When Bakir Lozane first worked the land in Alto Molocue in northern Mozambique, he was clearing mines sown over years of civil war. Today, Alto Molocue is home to the 1,250-hectare Lozane Farms, one of the country’s biggest producers of high-quality seeds—particularly soybean seeds.
With support from USAID under Feed the Future, the U.S.Government’s global hunger and food security initiative, Lozane Farms is now a soybean production hub, buying from hundreds of surrounding smallholder farmers while modeling best practices through demonstration plots and sharing them via radio.
Demand for soybeans in Mozambique is higher than current production, making it an ideal cash crop. The direct income it generates contributes to improved food security.
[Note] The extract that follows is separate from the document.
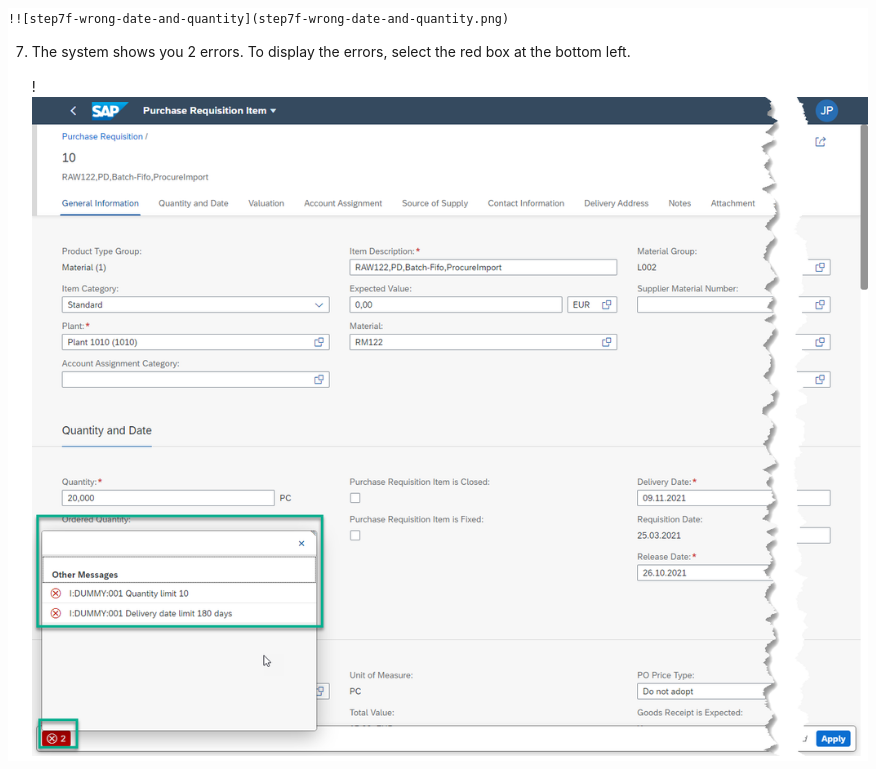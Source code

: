     !![step7f-wrong-date-and-quantity](step7f-wrong-date-and-quantity.png)

7. The system shows you 2 errors. To display the errors, select the red box at the bottom left.

    !![step7g-errors](step7g-errors.png)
To help Lozane Farms access improved agricultural inputs, USAID linked the producer to research organizations that supplied better soybean genetic material.
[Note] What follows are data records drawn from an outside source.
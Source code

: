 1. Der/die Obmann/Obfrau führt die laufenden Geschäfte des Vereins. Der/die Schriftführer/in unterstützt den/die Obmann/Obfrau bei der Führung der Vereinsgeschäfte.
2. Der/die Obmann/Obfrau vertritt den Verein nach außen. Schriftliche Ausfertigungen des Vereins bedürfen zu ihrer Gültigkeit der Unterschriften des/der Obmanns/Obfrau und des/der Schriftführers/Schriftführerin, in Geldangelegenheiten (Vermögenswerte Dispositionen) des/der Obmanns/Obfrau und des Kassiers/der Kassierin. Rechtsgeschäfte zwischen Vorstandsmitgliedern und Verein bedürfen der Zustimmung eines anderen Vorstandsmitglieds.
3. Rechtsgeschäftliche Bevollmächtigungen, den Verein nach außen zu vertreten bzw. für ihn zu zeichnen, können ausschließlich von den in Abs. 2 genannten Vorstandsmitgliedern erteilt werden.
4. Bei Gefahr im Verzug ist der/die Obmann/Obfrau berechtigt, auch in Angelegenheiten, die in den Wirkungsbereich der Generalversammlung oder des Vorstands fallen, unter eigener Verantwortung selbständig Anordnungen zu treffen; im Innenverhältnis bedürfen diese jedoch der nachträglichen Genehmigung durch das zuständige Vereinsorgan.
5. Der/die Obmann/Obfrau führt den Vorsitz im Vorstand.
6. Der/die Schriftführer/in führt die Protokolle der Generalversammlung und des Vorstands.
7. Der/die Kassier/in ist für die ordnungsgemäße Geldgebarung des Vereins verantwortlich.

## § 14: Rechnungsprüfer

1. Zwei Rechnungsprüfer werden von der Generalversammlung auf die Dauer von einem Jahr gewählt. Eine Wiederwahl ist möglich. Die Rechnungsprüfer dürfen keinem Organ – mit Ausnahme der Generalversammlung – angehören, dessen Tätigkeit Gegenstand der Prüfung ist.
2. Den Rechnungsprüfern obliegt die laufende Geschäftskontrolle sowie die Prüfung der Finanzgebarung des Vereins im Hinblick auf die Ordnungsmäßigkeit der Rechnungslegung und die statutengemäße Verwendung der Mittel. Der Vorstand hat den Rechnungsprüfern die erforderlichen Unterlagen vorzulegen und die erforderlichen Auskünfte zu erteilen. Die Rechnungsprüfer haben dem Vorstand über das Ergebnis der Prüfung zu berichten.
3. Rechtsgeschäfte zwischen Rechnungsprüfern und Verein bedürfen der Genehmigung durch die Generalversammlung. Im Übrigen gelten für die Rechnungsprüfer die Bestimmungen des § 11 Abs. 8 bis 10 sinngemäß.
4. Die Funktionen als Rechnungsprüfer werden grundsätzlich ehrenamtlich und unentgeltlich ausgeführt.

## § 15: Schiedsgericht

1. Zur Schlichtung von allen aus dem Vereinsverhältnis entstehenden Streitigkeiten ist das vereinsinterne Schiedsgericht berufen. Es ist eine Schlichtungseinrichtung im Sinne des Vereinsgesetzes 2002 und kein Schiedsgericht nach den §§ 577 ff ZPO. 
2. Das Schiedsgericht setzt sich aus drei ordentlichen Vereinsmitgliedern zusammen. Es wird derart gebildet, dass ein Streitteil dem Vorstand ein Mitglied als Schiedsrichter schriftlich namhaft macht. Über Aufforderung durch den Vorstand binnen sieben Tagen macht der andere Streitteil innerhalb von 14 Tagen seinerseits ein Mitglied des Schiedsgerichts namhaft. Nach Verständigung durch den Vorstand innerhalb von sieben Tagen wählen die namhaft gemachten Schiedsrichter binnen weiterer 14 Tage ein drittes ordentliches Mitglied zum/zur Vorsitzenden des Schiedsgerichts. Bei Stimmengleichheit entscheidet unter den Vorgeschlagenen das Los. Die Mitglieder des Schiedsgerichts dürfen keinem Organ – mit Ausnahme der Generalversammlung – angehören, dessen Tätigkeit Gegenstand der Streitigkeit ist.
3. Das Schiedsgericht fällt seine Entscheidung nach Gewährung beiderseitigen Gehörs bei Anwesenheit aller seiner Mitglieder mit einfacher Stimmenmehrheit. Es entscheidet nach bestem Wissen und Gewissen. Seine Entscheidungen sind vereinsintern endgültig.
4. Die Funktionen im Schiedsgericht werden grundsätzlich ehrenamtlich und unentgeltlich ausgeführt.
In 2013, Lozane Farms received 51,000 kilograms of seed as part of the assistance, resulting in $34,000 in sales and 800 tons of soybean grains. This year, Lozane expects to double seed production and sales. In a country where many farmers recycle their seeds year after year—harvesting less and less as a result—a continuous source of high-quality seeds is the first step to a stable, growing soybean market.
But Bakir Lozane didn’t stop there. He went beyond his core seed production business to establish a buyer-supplier relationship with surrounding farmers. USAID and the local district government connected him with eight local farmers’ associations representing nearly 300 farmers. By contracting with them, Lozane Farms is now a reliable buyer that pays an agreed-upon price, and a provider of inputs, credit, mechanized land preparation and other technical assistance.
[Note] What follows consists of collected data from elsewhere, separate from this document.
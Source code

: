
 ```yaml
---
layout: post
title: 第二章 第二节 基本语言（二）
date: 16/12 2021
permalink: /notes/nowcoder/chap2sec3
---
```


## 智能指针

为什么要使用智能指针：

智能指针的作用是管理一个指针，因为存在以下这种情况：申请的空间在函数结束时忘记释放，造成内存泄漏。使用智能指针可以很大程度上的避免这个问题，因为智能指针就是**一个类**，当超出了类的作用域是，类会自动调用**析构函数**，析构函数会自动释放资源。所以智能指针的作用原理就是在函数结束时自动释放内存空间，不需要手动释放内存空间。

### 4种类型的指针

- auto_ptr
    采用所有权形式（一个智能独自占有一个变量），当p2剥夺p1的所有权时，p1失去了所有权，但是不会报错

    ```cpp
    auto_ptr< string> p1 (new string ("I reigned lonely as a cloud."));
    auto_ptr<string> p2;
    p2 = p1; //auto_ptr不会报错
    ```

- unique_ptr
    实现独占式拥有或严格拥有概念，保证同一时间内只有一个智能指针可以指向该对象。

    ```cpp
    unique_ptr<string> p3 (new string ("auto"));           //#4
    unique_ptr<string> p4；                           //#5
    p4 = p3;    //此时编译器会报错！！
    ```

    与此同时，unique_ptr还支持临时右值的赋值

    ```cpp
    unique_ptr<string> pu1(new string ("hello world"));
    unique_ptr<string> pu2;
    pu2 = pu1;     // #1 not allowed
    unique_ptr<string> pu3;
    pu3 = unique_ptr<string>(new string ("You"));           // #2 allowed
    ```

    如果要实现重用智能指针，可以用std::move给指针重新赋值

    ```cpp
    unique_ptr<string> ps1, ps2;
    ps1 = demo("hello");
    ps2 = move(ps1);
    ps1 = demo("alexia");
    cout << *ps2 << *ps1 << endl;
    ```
This assistance includes demonstration plots that show local farmers how to increase soybean yields tenfold. In 2013, Lozane’s contracted farmers produced 268,800 kilograms of soybeans, generating $134,400 in revenue directly to hundreds of growers. Lozane estimates its farmers will garner another $163,000 in sales this year.
“The great impact is that today we can find farmers that can replicate this experience, and they have started their own business,” said Lozane. “They have purchased their own equipment and are using the same approach. Our approach promotes best practices that can be replicated and scaled elsewhere.”
Lozane’s methods are now spreading beyond Alto Molocue, thanks to a community radio program that is raising awareness of good agricultural practices. Radio Comunitaria de Alto Molocue, funded by USAID under Feed the Future, broadcasts Lozane’s recommended best practices for growing soybean crops in the local language, prompting farmers from neighboring districts to seek high-quality seeds in Alto Molocue and request land preparation services for smallholders.